• Friday, April 19, 2024
businessday logo

BusinessDay

Life-saving drugs likely to become ineffective- experts warn

Life-saving drugs

Antimicrobial resistance is now a threat to every aspect of our future. Nineteen untreatable superbugs have been discovered in the last decade, government experts have revealed, as they warn of an approaching “tipping point” with life-saving drugs becoming ineffective.

According to a report published by The Telegraph, the mutant varieties of germs such as MRSA and gonorrhoea were able to withstand all recognised antibiotics.

Infected patients survived only because doctors used unlicensed drugs in experimental combinations to keep them alive.

Officials estimate that approximately 5,000 patients die due to antimicrobial resistance (AMR) each year.

However, Public Health England (PHE) warned that unless the resistance crisis is addressed, the toll could become far worse, with ineffective antibiotics such as colistin and carbapenems ushering in pandemics of untreatable disease.

AMR occurs when the DNA of bacteria mutates, or where different types of bacteria acquire DNA off each other.

PHE confirmed its labs have received 1,300 samples of bacteria containing one of the 19 new resistance types from across the UK in the past 10 years.

Susan Hopkins, deputy director for the National Infection Service, said: “The doomsday scenario is that we can’t treat patients.”

She added that doctors need to stop prescribing unnecessary antibiotics, which fuels resistance.

Among the more common types of disease caused by the new superbugs were urinary tract infections, sexually transmitted diseases, kidney problems and bowel disease.

The UK is in the top quarter of European countries for reducing antibiotic use, however it lags behind countries such as Germany and The Netherlands, where prescription rates are roughly a third lower.

Alistair Hay, a primary care expert at Bristol University, said GPs in the UK are still giving out antibiotics too freely.

“Primary care is a key contributor to antimicrobial resistance, there’s no question about that,” he said.

“And in terms of the European experience and our colleagues in Europe, we could do better.”

In addition to the rise of superbugs, infection experts have detected 12 new diseases in the UK in the last decade, PHE revealed.

These include the now relatively common swine flu, as well as Middle East respiratory syndrome, Crimean Congo haemorrhagic fever and monkeypox.

PHE is launching a new five-year strategy to combat infectious disease,

Chris Whitty, the incoming new chief medical officer, told the organisation’s annual conference: “Despite our arsenal of vaccines and antimicrobials, infectious disease remains a real threat to public health.

“This new strategy will enable us to detect and prevent new threats as they arise, keeping us safe from potentially devastating consequences.”

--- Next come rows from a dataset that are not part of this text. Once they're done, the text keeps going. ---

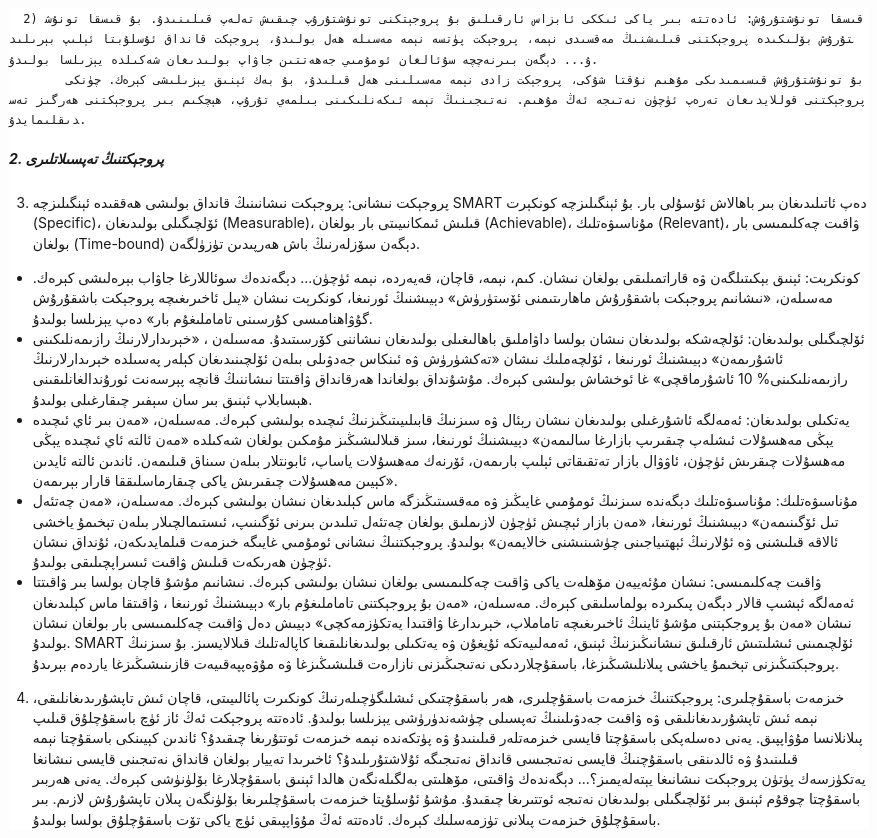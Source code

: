       2) قىسقا تونۇشتۇرۇش: ئادەتتە بىر ياكى ئىككى ئابزاس ئارقىلىق بۇ پروجېتكنى تونۇشتۇرۇپ چىقىش تەلەپ قىلىنىدۇ. بۇ قىسقا تونۇشتۇرۇش بۆلىكىدە پروجېكتنى قىلىشنىڭ مەقسىدى نېمە، پروجېكت پۈتسە نېمە مەسىلە ھەل بولىدۇ، پروجېكت قانداق ئۇسلۇبتا ئېلىپ بېرىلىدۇ... دېگەن بىرنەچچە سۇئالغان ئومۇمىي جەھەتتىن جاۋاپ بولىدىغان شەكىلدە يېزىلسا بولىدۇ.
            بۇ تونۇشتۇرۇش قىسىمىدىكى مۇھىم نۇقتا شۇكى، پروجېكت زادى نېمە مەسىلىنى ھەل قىلىدۇ، بۇ بەك ئېنىق يېزىلىشى كېرەك. چۈنكى پروجېكتنى قوللايدىغان تەرەپ ئۈچۈن نەتىجە ئەڭ مۇھىم. نەتىجىنىڭ نېمە ئىكەنلىكىنى بىلمەي تۇرۇپ، ھېچكىم بىر پروجېكتنى ھەرگىز تەسدىقلىمايدۇ.
##### 2. پروجېكتنىڭ تەپسىلاتلىرى
   3) پروجېكت نىشانى: پروجېكت نىشانىنىڭ قانداق بولىشى ھەققىدە ئېنگىلىزچە SMART دەپ ئاتىلىدىغان بىر باھالاش ئۇسۇلى بار. بۇ ئېنگىلىزچە كونكېرت (Specific)، ئۆلچىگىلى بولىدىغان (Measurable)، قىلىش ئىمكانىيىتى بار بولغان (Achievable)، مۇناسىۋەتلىك (Relevant)، ۋاقىت چەكلىمىسى بار بولغان (Time-bound) دېگەن سۆزلەرنىڭ باش ھەرپىدىن تۈزۈلگەن.

- كونكرېت: ئېنىق بېكىتىلگەن ۋە قاراتمىلىقى بولغان نىشان. كىم، نېمە، قاچان، قەيەردە، نېمە ئۈچۈن... دېگەندەك سوئاللارغا جاۋاب بېرەلىشى كېرەك. مەسىلەن، «نىشانىم پروجېكت باشقۇرۇش ماھارىتىمنى ئۆستۈرۈش» دېيىشنىڭ ئورنىغا، كونكرېت نىشان «يىل ئاخىرىغىچە پروجېكت باشقۇرۇش گۇۋاھنامىسى كۇرسىنى تاماملىغۇم بار» دەپ يېزىلسا بولىدۇ.
-	ئۆلچىگىلى بولىدىغان: ئۆلچەشكە بولىدىغان نىشان بولسا داۋاملىق باھالىغىلى بولىدىغان نىشاننى كۆرسىتىدۇ. مەسىلەن ، «خېرىدارلارنىڭ رازىمەنلىكىنى ئاشۇرىمەن» دېيىشنىڭ ئورنىغا ، ئۆلچەملىك نىشان «تەكشۈرۈش ۋە ئىنكاس جەدۋىلى بىلەن ئۆلچىنىدىغان كېلەر پەسىلدە خېرىدارلارنىڭ رازىمەنلىكىنى% 10 ئاشۇرماقچى» غا ئوخشاش بولىشى كېرەك. مۇشۇنداق بولغاندا ھەرقانداق ۋاقىتتا نىشاننىڭ قانچە پېرسەنت ئورۇندالغانلىقىنى ھېسابلاپ ئېنىق بىر سان سېفىر چىقارغىلى بولىدۇ. 
-	يەتكىلى بولىدىغان: ئەمەلگە ئاشۇرغىلى بولىدىغان نىشان رېئال ۋە سىزنىڭ قابىلىيىتىڭىزنىڭ ئىچىدە بولىشى كېرەك. مەسىلەن، «مەن بىر ئاي ئىچىدە يېڭى مەھسۇلات ئىشلەپ چىقىرىپ بازارغا سالىمەن» دېيىشنىڭ ئورنىغا، سىز قىلالىشىڭىز مۇمكىن بولغان شەكىلدە «مەن ئالتە ئاي ئىچىدە يېڭى مەھسۇلات چىقرىش ئۈچۈن، ئاۋۋال بازار تەتقىقاتى ئېلىپ بارىمەن، ئۆرنەك مەھسۇلات ياساپ، ئابونتلار بىلەن سىناق قىلىمەن. ئاندىن ئالتە ئايدىن كېيىن مەھسۇلات چىقىرىش ياكى چىقارماسلىققا قارار بېرىمەن».
-	مۇناسىۋەتلىك: مۇناسىۋەتلىك دېگەندە سىزنىڭ ئومۇمىي غايىڭىز ۋە مەقسىتىڭىزگە ماس كېلىدىغان نىشان بولىشى كېرەك. مەسىلەن، «مەن چەتئەل تىل ئۆگىنىمەن» دېيىشنىڭ ئورنىغا، «مەن بازار ئېچىش ئۈچۈن لازىملىق بولغان چەتئەل تىلىدىن بىرنى ئۆگىنىپ، ئىستىمالچىلار بىلەن تېخىمۇ ياخشى ئالاقە قىلىشنى ۋە ئۇلارنىڭ ئېھتىياجىنى چۈشىنىشنى خالايمەن» بولىدۇ. پروجېكتنىڭ نىشانى ئومۇمىي غايىگە خىزمەت قىلمايدىكەن، ئۇنداق نىشان ئۈچۈن ھەرىكەت قىلىش ۋاقىت ئىسراپچىلىقى بولىدۇ.
-	ۋاقىت چەكلىمىسى: نىشان مۇئەييەن مۆھلەت ياكى ۋاقىت چەكلىمىسى بولغان نىشان بولىشى كېرەك. نىشانىم مۇشۇ قاچان بولسا بىر ۋاقىتتا ئەمەلگە ئېشىپ قالار دېگەن پىكىردە بولماسلىقى كېرەك. مەسىلەن، «مەن بۇ پروجېكتنى تاماملىغۇم بار» دېيىشنىڭ ئورنىغا ، ۋاقىتقا ماس كېلىدىغان نىشان «مەن بۇ پروجكېتنى مۇشۇ ئاينىڭ ئاخىرىغىچە تاماملاپ، خېرىدارغا ۋاقتىدا يەتكۈزمەكچى» دېيىش دەل ۋاقىت چەكلىمىىسى بار بولغان نىشان بولىدۇ.
      SMART ئۆلچىمىنى ئىشلىتىش ئارقىلىق نىشانىڭىزنىڭ ئېنىق، ئەمەلىيەتكە ئۇيغۇن ۋە يەتكىلى بولىدىغانلىقىغا كاپالەتلىك قىلالايسىز. بۇ سىزنىڭ پروجېكتىڭىزنى تېخىمۇ ياخشى پىلانلىشىڭىزغا، باسقۇچلاردىكى نەتىجىڭىزنى نازارەت قىلىشىڭىزغا ۋە مۇۋەپپەقىيەت قازىنىشىڭىزغا ياردەم بېرىدۇ.
   
4) خىزمەت باسقۇچلىرى: پروجېكتنىڭ خىزمەت باسقۇچلىرى، ھەر باسقۇچتىكى ئىشلىگۈچىلەرنىڭ كونكىرت پائالىيىتى، قاچان ئىش تاپشۇرىدىغانلىقى، نېمە ئىش تاپشۇرىدىغانلىقى ۋە ۋاقىت جەدۋىلىنىڭ تەپسىلى چۈشەندۈرۈشى يېزىلسا بولىدۇ. ئادەتتە پروجېكت ئەڭ ئاز ئۈچ باسقۇچلۇق قىلىپ پىلانلانسا مۇۋاپپىق. يەنى دەسلەپكى باسقۇچتا قايسى خىزمەتلەر قىلىنىدۇ ۋە پۈتكەندە نېمە خىزمەت ئوتتۇرىغا چىقىدۇ؟ ئاندىن كېيىنكى باسقۇچتا نېمە قىلىنىدۇ ۋە ئالدىنقى باسقۇچنىڭ قايسى نەتىجىسى قانداق نەتىجىگە ئۇلاشتۇرىلىدۇ؟ ئاخىرىدا تەييار بولغان قانداق نەتىجىنى قايسى نىشانغا يەتكۈزسەك پۈتۈن پروجېكت نىشانىغا يېتەلەيمىز؟... دېگەندەك ۋاقىتى، مۆھلىتى بەلگىلەنگەن ھالدا ئېنىق باسقۇچلارغا بۆلۈنۈشى كېرەك. يەنى ھەربىر باسقۇچتا چوقۇم ئېنىق بىر ئۆلچىگىلى بولىدىغان نەتىجە ئوتتىرىغا چىقىدۇ. مۇشۇ ئۇسلۇپتا خىزمەت باسقۇچلىرىغا بۆلۈنگەن پىلان تاپشۇرۇش لازىم. بىر باسقۇچلۇق خىزمەت پىلانى تۈزمەسلىك كېرەك. ئادەتتە ئەڭ مۇۋاپپىقى ئۈچ ياكى تۆت باسقۇچلۇق بولسا بولىدۇ.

AMR is proving difficult to tackle partly because no new classes of antibiotic have come on the market for several decades.

It means that, over time, bacteria “learn” to overcome a growing proportion of the available drugs.

In 2016 a major government-commissioned report recommended huge financial incentives to encourage pharmaceutical companies to develop new antibiotics, however little visible progress is being made.

Sharon Peacock, director of the National Infection Service, said: “Infectious diseases don’t stand still.

“Bacteria are locked in an evolution race with antibiotics, constantly evolving new ways to avoid their impact.

“While the number of infections that don’t respond to any antibiotics is currently low in this country, this is not the case elsewhere and we have to act now to detect and control emerging threats to our health, before our treatment options run dry.”